Mit einem Antrag hatte sich Nießen an die NRW-Stiftung gewandt, ob man das Bergbaumuseum nicht fördern könne. Doch sicher, kam prompt die Antwort. Ralf Sawatzki, ehrenamtlicher Regionalbotschafter der NRW-Stiftung, kam jetzt zu Besuch und brachte die Fördermittelzusage in Höhe von 2.000 Euro gleich mit. Zur Freude von Nießen.
Denn der hat große Pläne:
„Wir wollen das Mechernicher Museum attraktiver machen und gerne den Eingangsbereich des Bergbaumuseums neugestalten“, so der Vorsitzende.
Das Geld der NRW-Stiftung soll zum Ausbau des Anschauungsmodells eingesetzt werden.
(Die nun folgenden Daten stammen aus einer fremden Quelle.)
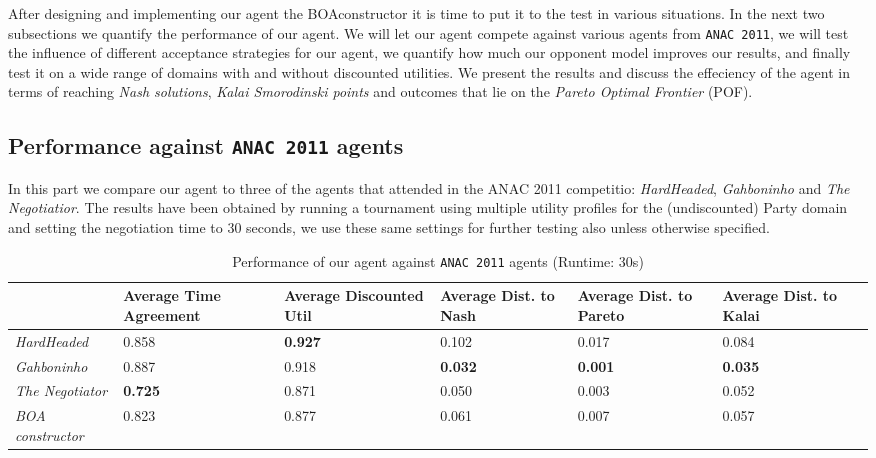 After designing and implementing our agent the BOAconstructor it is time to put it to the test in various situations. In the next two subsections we quantify the performance of our agent. 
We will let our agent compete against various agents from \texttt{ANAC 2011}, we will test the influence of different acceptance strategies for our agent,
we quantify how much our opponent model improves our results, and finally test it on a wide range of domains with and without discounted utilities.
We present the results and discuss the effeciency of the agent in terms of reaching \emph{Nash solutions}, \emph{Kalai Smorodinski points} and outcomes that lie on the \emph{Pareto Optimal Frontier} (POF).

\subsection{Performance against \texttt{ANAC 2011} agents}

In this part we compare our agent to three of the agents that attended in the ANAC 2011 competitio: \emph{HardHeaded}, \emph{Gahboninho} and \emph{The Negotiatior}. The results have been obtained by running a tournament using multiple utility profiles for the (undiscounted) Party domain and setting the negotiation time to $30$ seconds,
we use these same settings for further testing also unless otherwise specified. \\

\begin{table}
	\centering
	\small
    \begin{tabular}{l|p{2cm}|p{2cm}|p{2cm}|p{2cm}|p{2cm}|p{2cm}|}
    ~                                    & Average Time Agreement & Average Discounted Util & Average Dist. to Nash & Average Dist. to Pareto & Average Dist. to Kalai \\
    \hline
    \emph{HardHeaded}		& 0.858               & \textbf{0.927}   & 0.102               & 0.017               & 0.084   \\ \hline
    \emph{Gahboninho}   	& 0.887               & 0.918                & \textbf{0.032}  & \textbf{0.001}  & \textbf{0.035}   \\ \hline
    \emph{The Negotiator} 	& \textbf{0.725}  & 0.871                & 0.050                & 0.003               & 0.052   \\ \hline
    \emph{BOA constructor}  & 0.823               & 0.877                & 0.061                & 0.007               & 0.057   \\ \hline
    \end{tabular}
    \caption{Performance of our agent against \texttt{ANAC 2011} agents (Runtime: $30$s) \label{table:anac2011-results}}
\end{table}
Benötigt wird noch ein Tablet zur bedienerfreundlicheren Steuerung der vorhandenen Eisenbahn und auch eine dritte Lokomotive könnte man gebrauchen.
Ein Modell im Maßstab 1:100, das die Bergbaulandschaft zeigt, wie sie früher, vor der Schließung 1957, einmal ausgesehen hat, begeisterte auch Sawatzki. Originalgetreu ist das Gebiet zwischen Westschacht bei Kalenberg bis zum Casino in Mechernich inklusive aller wesentlichen Produktionsbetriebe abgebildet.
In unzähligen Arbeitsstunden wurden von Nießen und seinen Mitstreitern 400 Kilogramm Gips verarbeitet, um den Boden für die originalgetreuen Gebäudemodelle der Magdalenenhütte & Co zu bereiten. „Das ist mein ganzer Stolz“, bekennt Nießen.
„Wir sind als Stadt sehr froh, dass wir diesen Verein haben und der einen Verjüngungsprozess geschafft hat“,
formulierte Bürgermeister Dr. Hans-Peter Schick. Das Modell fülle sicher eine Lücke. Erstmals könne so auch die Bergbaulandschaft, wie sie einst Über-Tage ausgesehen hat, gezeigt werden und Wissen weitergegeben werden.
„Wer weiß denn noch von den Jüngeren, dass im 20. Jahrhundert hier fast 4.400 Menschen gearbeitet haben? Wer weiß, dass es dort riesige Industriebereiche gab, die damals federführend waren, mit Innovationen, die heute noch im Bergbau Nachhall finden? Oder, dass der Lange Emil zeitweise der höchste Schornstein Europas war?“, so der Bürgermeister.
Sawatzki war vor zehn Jahren im Bergbaumuseum schon einmal zu Besuch. Er ist sehr angetan, von der Entwicklung des Hauses. Vor allem die Ausstellung begeistert ihn. „Man erfährt viel von der Geschichte und kann eine Menge sehen und lernen.“ Die Stiftung unterstütze das Engagement des Fördervereins sehr gerne.